# DATA FOR REVIEW:

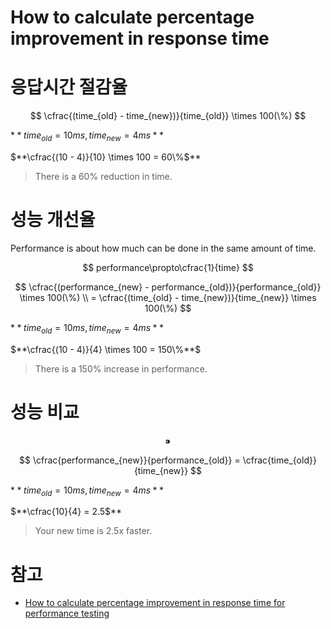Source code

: # How to calculate percentage improvement in response time

# 응답시간 절감율

$$
\cfrac{(time_{old} - time_{new})}{time_{old}} \times 100(\%)
$$

$**time_{old} = 10ms, time_{new} = 4ms**$

$**\cfrac{(10 - 4)}{10} \times 100 = 60\%$**

> There is a 60% reduction in time.
> 

# 성능 개선율

Performance is about how much can be done in the same amount of time.

$$
performance\propto\cfrac{1}{time}
$$

$$
\cfrac{(performance_{new} - performance_{old})}{performance_{old}} \times 100(\%) \\ = \cfrac{(time_{old} - time_{new})}{time_{new}} \times 100(\%)
$$

$**time_{old} = 10ms, time_{new} = 4ms**$

$**\cfrac{(10 - 4)}{4} \times 100 = 150\%**$

> There is a 150% increase in performance.
> 

# 성능 비교

$$
⁍
$$

$$
\cfrac{performance_{new}}{performance_{old}} = \cfrac{time_{old}}{time_{new}}
$$

$**time_{old} = 10ms, time_{new} = 4ms**$

$**\cfrac{10}{4} = 2.5$**

> Your new time is 2.5x faster.
>

# 참고

- [How to calculate percentage improvement in response time for performance testing](https://stackoverflow.com/a/53563651)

# EXERCISE AIM:
Once more, give the listing above exactly, leaving each picture out.

# RESULT BELOW:
Source code

: # How to calculate percentage improvement in response time

# 응답시간 절감율

$$
\cfrac{(time_{old} - time_{new})}{time_{old}} \times 100(\%)
$$

$**time_{old} = 10ms, time_{new} = 4ms**$

$**\cfrac{(10 - 4)}{10} \times 100 = 60\%$**

> There is a 60% reduction in time.
> 

# 성능 개선율

Performance is about how much can be done in the same amount of time.

$$
performance\propto\cfrac{1}{time}
$$

$$
\cfrac{(performance_{new} - performance_{old})}{performance_{old}} \times 100(\%) \\ = \cfrac{(time_{old} - time_{new})}{time_{new}} \times 100(\%)
$$

$**time_{old} = 10ms, time_{new} = 4ms**$

$**\cfrac{(10 - 4)}{4} \times 100 = 150\%**$

> There is a 150% increase in performance.
> 

# 성능 비교

$$
⁍
$$

$$
\cfrac{performance_{new}}{performance_{old}} = \cfrac{time_{old}}{time_{new}}
$$

$**time_{old} = 10ms, time_{new} = 4ms**$

$**\cfrac{10}{4} = 2.5$**

> Your new time is 2.5x faster.
>

# 참고

- [How to calculate percentage improvement in response time for performance testing](https://stackoverflow.com/a/53563651)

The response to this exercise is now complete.